Revisiting Plasticity in Visual Reinforcement Learning: Data, Modules and Training Stages
Guozheng Ma, Lu Li, Sen Zhang, Zixuan Liu, Zhen Wang, Yixin Chen, Li Shen, Xueqian Wang, Dacheng Tao
TL;DR
The paper systematically analyzes plasticity loss in visual reinforcement learning along three axes: data augmentation, network modules, and training stages. It finds that data augmentation is crucial for preserving plasticity, the critic's plasticity loss is the principal bottleneck for sample efficiency, and early-stage plasticity must be recovered promptly to avoid irrecoverable degradation. Based on these insights, it introduces Adaptive RR, which dynamically adjusts replay ratio according to the critic's plasticity level to reap the benefits of higher data reuse without incurring catastrophic plasticity loss.

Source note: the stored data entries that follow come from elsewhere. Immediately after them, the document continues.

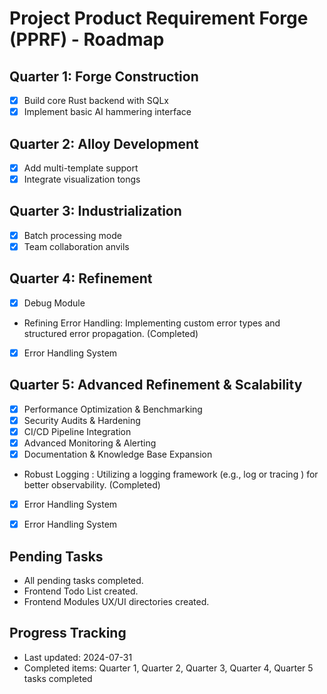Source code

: # Project Product Requirement Forge (PPRF) - Roadmap

## Quarter 1: Forge Construction
- [x] Build core Rust backend with SQLx
- [x] Implement basic AI hammering interface

## Quarter 2: Alloy Development
- [x] Add multi-template support
- [x] Integrate visualization tongs

## Quarter 3: Industrialization
- [x] Batch processing mode
- [x] Team collaboration anvils

## Quarter 4: Refinement
- [x] Debug Module
- Refining Error Handling: Implementing custom error types and structured error propagation. (Completed)
- [x] Error Handling System

## Quarter 5: Advanced Refinement & Scalability
- [x] Performance Optimization & Benchmarking
- [x] Security Audits & Hardening
- [x] CI/CD Pipeline Integration
- [x] Advanced Monitoring & Alerting
- [x] Documentation & Knowledge Base Expansion
- Robust Logging : Utilizing a logging framework (e.g., log or tracing ) for better observability. (Completed)
- [x] Error Handling System
- [x] Error Handling System


## Pending Tasks
- All pending tasks completed.
- Frontend Todo List created.
- Frontend Modules UX/UI directories created.

## Progress Tracking
- Last updated: 2024-07-31
- Completed items: Quarter 1, Quarter 2, Quarter 3, Quarter 4, Quarter 5 tasks completed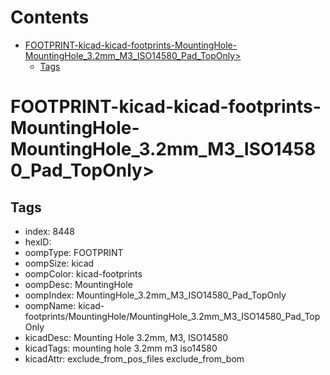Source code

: 



Contents
========

* [FOOTPRINT-kicad-kicad-footprints-MountingHole-MountingHole_3.2mm_M3_ISO14580_Pad_TopOnly>](#footprint-kicad-kicad-footprints-mountinghole-mountinghole_32mm_m3_iso14580_pad_toponly)
	* [Tags](#tags)

# FOOTPRINT-kicad-kicad-footprints-MountingHole-MountingHole_3.2mm_M3_ISO14580_Pad_TopOnly>

## Tags

- index: 8448
- hexID: 
- oompType: FOOTPRINT
- oompSize: kicad
- oompColor: kicad-footprints
- oompDesc: MountingHole
- oompIndex: MountingHole_3.2mm_M3_ISO14580_Pad_TopOnly
- oompName: kicad-footprints/MountingHole/MountingHole_3.2mm_M3_ISO14580_Pad_TopOnly
- kicadDesc: Mounting Hole 3.2mm, M3, ISO14580
- kicadTags: mounting hole 3.2mm m3 iso14580
- kicadAttr: exclude_from_pos_files exclude_from_bom
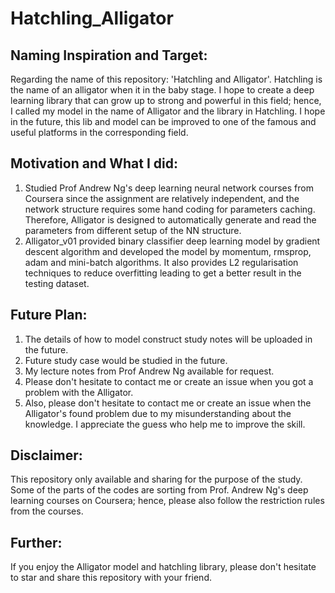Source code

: # Hatchling_Alligator

## Naming Inspiration and Target:
Regarding the name of this repository: 'Hatchling and Alligator'. Hatchling is the name of an alligator when it in the baby stage. I hope to create a deep learning library that can grow up to strong and powerful in this field; hence, I called my model in the name of Alligator and the library in Hatchling. I hope in the future, this lib and model can be improved to one of the famous and useful platforms in the corresponding field.

## Motivation and What I did:
1. Studied Prof Andrew Ng's deep learning neural network courses from Coursera since the assignment are relatively independent, and the network structure requires some hand coding for parameters caching. Therefore, Alligator is designed to automatically generate and read the parameters from different setup of the NN structure. 
2. Alligator_v01 provided binary classifier deep learning model by gradient descent algorithm and developed the model by momentum, rmsprop, adam and mini-batch algorithms. It also provides L2 regularisation techniques to reduce overfitting leading to get a better result in the testing dataset.

## Future Plan:
1. The details of how to model construct study notes will be uploaded in the future.
2. Future study case would be studied in the future.
3. My lecture notes from Prof Andrew Ng available for request.
4. Please don't hesitate to contact me or create an issue when you got a problem with the Alligator.
5. Also, please don't hesitate to contact me or create an issue when the Alligator's found problem due to my misunderstanding about the knowledge. I appreciate the guess who help me to improve the skill.

## Disclaimer:
This repository only available and sharing for the purpose of the study. Some of the parts of the codes are sorting from Prof. Andrew Ng's deep learning courses on Coursera; hence, please also follow the restriction rules from the courses.

## Further:
If you enjoy the Alligator model and hatchling library, please don't hesitate to star and share this repository with your friend. 
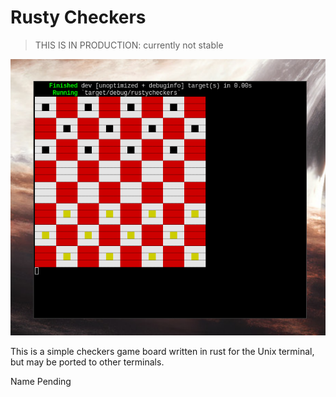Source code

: <h1>Rusty Checkers</h1>

> THIS IS IN PRODUCTION: currently not stable

<center>
  <img src="./.img/2023-01-09-171050_620x544_scrot.png" alt="image">
</center>

This is a simple checkers game board written in rust for the Unix terminal, but
may be ported to other terminals.

Name Pending
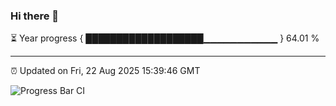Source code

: ### Hi there 👋

⏳ Year progress { ███████████████████▁▁▁▁▁▁▁▁▁▁▁ } 64.01 %

---

⏰ Updated on Fri, 22 Aug 2025 15:39:46 GMT

![Progress Bar CI](https://github.com/IshwaranRudhara/GIT-ACTION/workflows/Progress%20Bar%20CI/badge.svg)
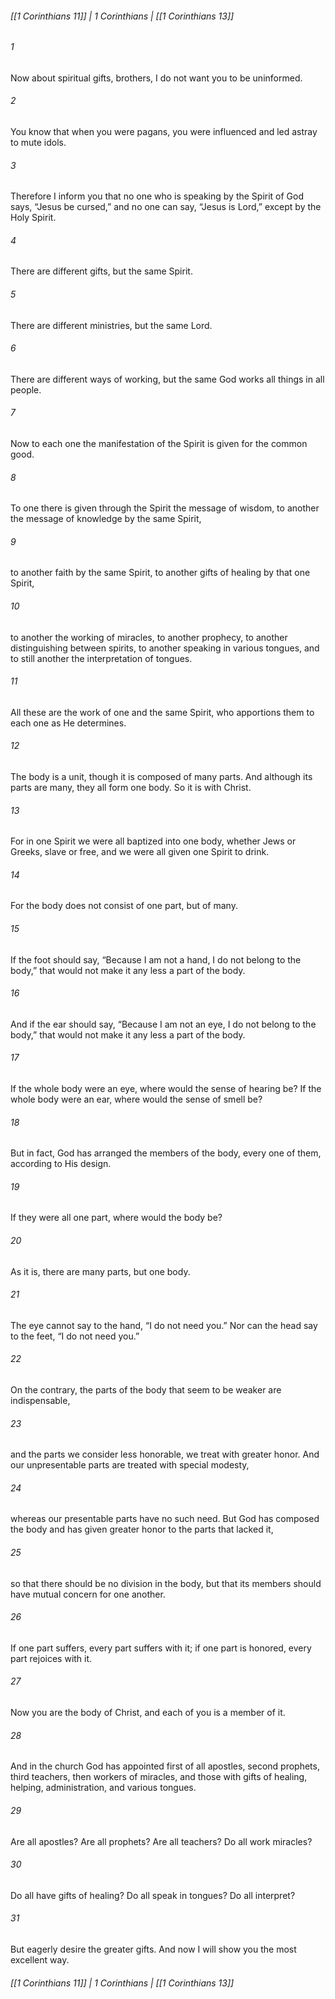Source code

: ###### [[1 Corinthians 11]] | 1 Corinthians | [[1 Corinthians 13]]

###### 1
Now about spiritual gifts, brothers, I do not want you to be uninformed.
###### 2
You know that when you were pagans, you were influenced and led astray to mute idols.
###### 3
Therefore I inform you that no one who is speaking by the Spirit of God says, “Jesus be cursed,” and no one can say, “Jesus is Lord,” except by the Holy Spirit.
###### 4
There are different gifts, but the same Spirit.
###### 5
There are different ministries, but the same Lord.
###### 6
There are different ways of working, but the same God works all things in all people.
###### 7
Now to each one the manifestation of the Spirit is given for the common good.
###### 8
To one there is given through the Spirit the message of wisdom, to another the message of knowledge by the same Spirit,
###### 9
to another faith by the same Spirit, to another gifts of healing by that one Spirit,
###### 10
to another the working of miracles, to another prophecy, to another distinguishing between spirits, to another speaking in various tongues, and to still another the interpretation of tongues.
###### 11
All these are the work of one and the same Spirit, who apportions them to each one as He determines.
###### 12
The body is a unit, though it is composed of many parts. And although its parts are many, they all form one body. So it is with Christ.
###### 13
For in one Spirit we were all baptized into one body, whether Jews or Greeks, slave or free, and we were all given one Spirit to drink.
###### 14
For the body does not consist of one part, but of many.
###### 15
If the foot should say, “Because I am not a hand, I do not belong to the body,” that would not make it any less a part of the body.
###### 16
And if the ear should say, “Because I am not an eye, I do not belong to the body,” that would not make it any less a part of the body.
###### 17
If the whole body were an eye, where would the sense of hearing be? If the whole body were an ear, where would the sense of smell be?
###### 18
But in fact, God has arranged the members of the body, every one of them, according to His design.
###### 19
If they were all one part, where would the body be?
###### 20
As it is, there are many parts, but one body.
###### 21
The eye cannot say to the hand, “I do not need you.” Nor can the head say to the feet, “I do not need you.”
###### 22
On the contrary, the parts of the body that seem to be weaker are indispensable,
###### 23
and the parts we consider less honorable, we treat with greater honor. And our unpresentable parts are treated with special modesty,
###### 24
whereas our presentable parts have no such need. But God has composed the body and has given greater honor to the parts that lacked it,
###### 25
so that there should be no division in the body, but that its members should have mutual concern for one another.
###### 26
If one part suffers, every part suffers with it; if one part is honored, every part rejoices with it.
###### 27
Now you are the body of Christ, and each of you is a member of it.
###### 28
And in the church God has appointed first of all apostles, second prophets, third teachers, then workers of miracles, and those with gifts of healing, helping, administration, and various tongues.
###### 29
Are all apostles? Are all prophets? Are all teachers? Do all work miracles?
###### 30
Do all have gifts of healing? Do all speak in tongues? Do all interpret?
###### 31
But eagerly desire the greater gifts. And now I will show you the most excellent way.

###### [[1 Corinthians 11]] | 1 Corinthians | [[1 Corinthians 13]]
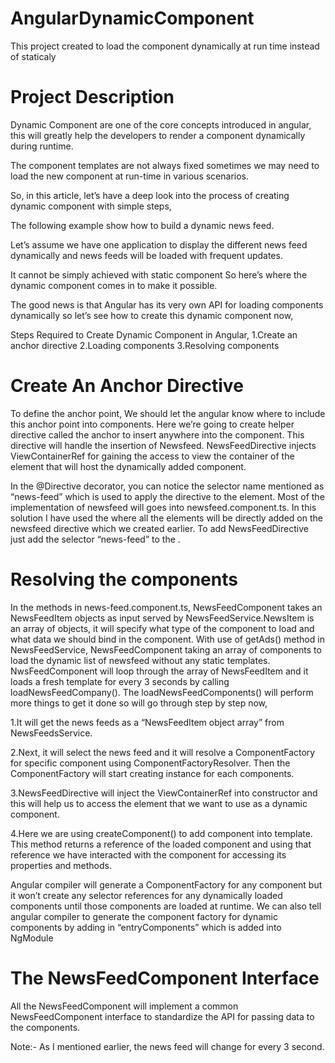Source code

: # AngularDynamicComponent

This project created to load the component dynamically at run time instead of staticaly 

Project Description
===================

Dynamic Component are one of the core concepts introduced in angular, this will greatly help the developers to render a component dynamically during runtime.

The component templates are not always fixed sometimes we may need to load the new component at run-time in various scenarios.

So, in this article, let’s have a deep look into the process of creating dynamic component with simple steps,

The following example show how to build a dynamic news feed. 

Let’s assume we have one application to display the different news feed dynamically and news feeds will be loaded with frequent updates.

It cannot be simply achieved with static component So here’s where the dynamic component comes in to make it possible.

The good news is that Angular has its very own API for loading components dynamically so let’s see how to create this dynamic component now,

Steps Required to Create Dynamic Component in Angular,
1.Create an anchor directive
2.Loading components
3.Resolving components 

Create An Anchor Directive
=========================
To define the anchor point, We should let the angular know where to include this anchor point into components. Here we’re going to create helper directive called the anchor to insert anywhere into the component. This directive will handle the insertion of Newsfeed.
NewsFeedDirective injects ViewContainerRef for gaining the access to view the container of the element that will host the dynamically added component.

In the @Directive decorator, you can notice the selector name mentioned as “news-feed” which is used to apply the directive to the element.
Most of the implementation of newsfeed will goes into newsfeed.component.ts.
In this solution I have used the <ng-template> where all the elements will be directly added on the newsfeed directive which we created earlier.
To add NewsFeedDirective just add the selector “news-feed” to the <ng-template>. 

Resolving the components
========================
In the methods in news-feed.component.ts, NewsFeedComponent takes an NewsFeedItem objects as input served by NewsFeedService.NewsItem is an array of objects, it will specify what type of the component to load and what data we should bind in the component.
With use of getAds() method in NewsFeedService, NewsFeedComponent taking an array of components to load the dynamic list of newsfeed without any static templates.
NwsFeedComponent will loop through the array of NewsFeedItem and it loads a fresh template for every 3 seconds by calling loadNewsFeedCompany().
The loadNewsFeedComponents() will perform more things to get it done so will go through step by step now,

1.It will get the news feeds as a “NewsFeedItem object array” from NewsFeedsService.

2.Next, it will select the news feed and it will resolve a ComponentFactory for specific component using ComponentFactoryResolver. Then the ComponentFactory will start creating instance for each components.

3.NewsFeedDirective will inject the ViewContainerRef into constructor and this will help us to access the element that we want to use as a dynamic component.

4.Here we are using createComponent() to add component into template. This method returns a reference of the loaded component and using that reference we have interacted with the component for accessing its properties and methods.

Angular compiler will generate a ComponentFactory for any component but it won’t create any selector references for any dynamically loaded components until those components are loaded at runtime.
We can also tell angular compiler to generate the component factory for dynamic components by adding in “entryComponents” which is added into NgModule

The NewsFeedComponent Interface
===============================
All the NewsFeedComponent will implement a common NewsFeedComponent interface to standardize the API for passing data to the components.

Note:-
As I mentioned earlier, the news feed will change for every 3 second.






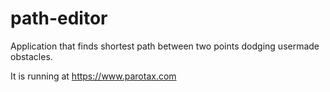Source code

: # path-editor

Application that finds shortest path between two points dodging usermade obstacles.

It is running at https://www.parotax.com
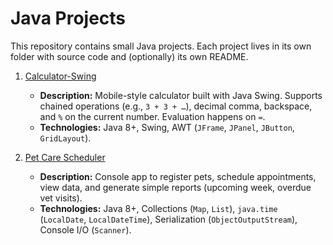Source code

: # Java Projects

This repository contains small Java projects. Each project lives in its own folder with source code and (optionally) its own README.

1. [Calculator-Swing](Calculator-Swing/)
   - **Description:** Mobile-style calculator built with Java Swing. Supports chained operations (e.g., `3 + 3 + …`), decimal comma, backspace, and `%` on the current number. Evaluation happens on `=`.
   - **Technologies:** Java 8+, Swing, AWT (`JFrame`, `JPanel`, `JButton`, `GridLayout`).
  
2. [Pet Care Scheduler](Pet%20Care%20Scheduler/)
   - **Description:** Console app to register pets, schedule appointments, view data, and generate simple reports (upcoming week, overdue vet visits).
   - **Technologies:** Java 8+, Collections (`Map`, `List`), `java.time` (`LocalDate`, `LocalDateTime`), Serialization (`ObjectOutputStream`), Console I/O (`Scanner`).
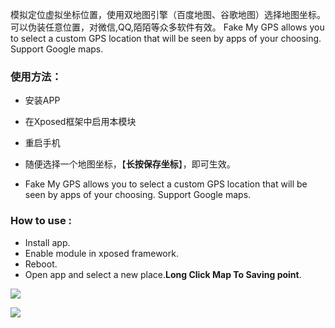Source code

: 模拟定位虚拟坐标位置，使用双地图引擎（百度地图、谷歌地图）选择地图坐标。可以伪装任意位置，对微信,QQ,陌陌等众多软件有效。
Fake My GPS allows you to select a custom GPS location that will be seen by apps of your choosing. Support Google maps.

### 使用方法：
- 安装APP
- 在Xposed框架中启用本模块
- 重启手机
- 随便选择一个地图坐标，【**长按保存坐标**】，即可生效。


- Fake My GPS allows you to select a custom GPS location that will be seen by apps of your choosing. Support Google maps.

### How to use :
- Install app.
- Enable module in xposed framework.
- Reboot.
- Open app and select a new place.**Long Click Map To Saving point**.

![](https://github.com/bigsinger/fakegps/blob/master/screenshot/1.png)

![](https://github.com/bigsinger/fakegps/blob/master/screenshot/2.png)
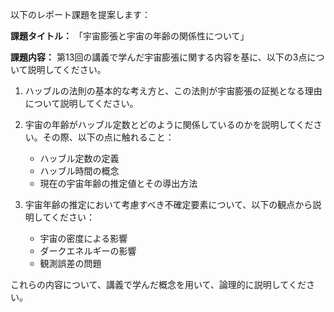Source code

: 以下のレポート課題を提案します：

**課題タイトル：**
「宇宙膨張と宇宙の年齢の関係性について」

**課題内容：**
第13回の講義で学んだ宇宙膨張に関する内容を基に、以下の3点について説明してください。

1. ハッブルの法則の基本的な考え方と、この法則が宇宙膨張の証拠となる理由について説明してください。

2. 宇宙の年齢がハッブル定数とどのように関係しているのかを説明してください。その際、以下の点に触れること：
   - ハッブル定数の定義
   - ハッブル時間の概念
   - 現在の宇宙年齢の推定値とその導出方法

3. 宇宙年齢の推定において考慮すべき不確定要素について、以下の観点から説明してください：
   - 宇宙の密度による影響
   - ダークエネルギーの影響
   - 観測誤差の問題

これらの内容について、講義で学んだ概念を用いて、論理的に説明してください。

Empirical results on DeepMind Control Suite tasks and Atari-100K demonstrate that Adaptive RR outperforms static replay ratios and traditional interventions, offering a practical strategy to improve sample efficiency in VRL. These findings have implications for VRL algorithm design, suggesting that stage-aware plasticity maintenance should accompany aggressive data reuse to achieve robust, sample-efficient learning.
Abstract
Plasticity, the ability of a neural network to evolve with new data, is crucial for high-performance and sample-efficient visual reinforcement learning (VRL). Although methods like resetting and regularization can potentially mitigate plasticity loss, the influences of various components within the VRL framework on the agent's plasticity are still poorly understood. In this work, we conduct a systematic empirical exploration focusing on three primary underexplored facets and derive the following insightful conclusions: (1) data augmentation is essential in maintaining plasticity; (2) the critic's plasticity loss serves as the principal bottleneck impeding efficient training; and (3) without timely intervention to recover critic's plasticity in the early stages, its loss becomes catastrophic. These insights suggest a novel strategy to address the high replay ratio (RR) dilemma, where exacerbated plasticity loss hinders the potential improvements of sample efficiency brought by increased reuse frequency. Rather than setting a static RR for the entire training process, we propose Adaptive RR, which dynamically adjusts the RR based on the critic's plasticity level. Extensive evaluations indicate that Adaptive RR not only avoids catastrophic plasticity loss in the early stages but also benefits from more frequent reuse in later phases, resulting in superior sample efficiency.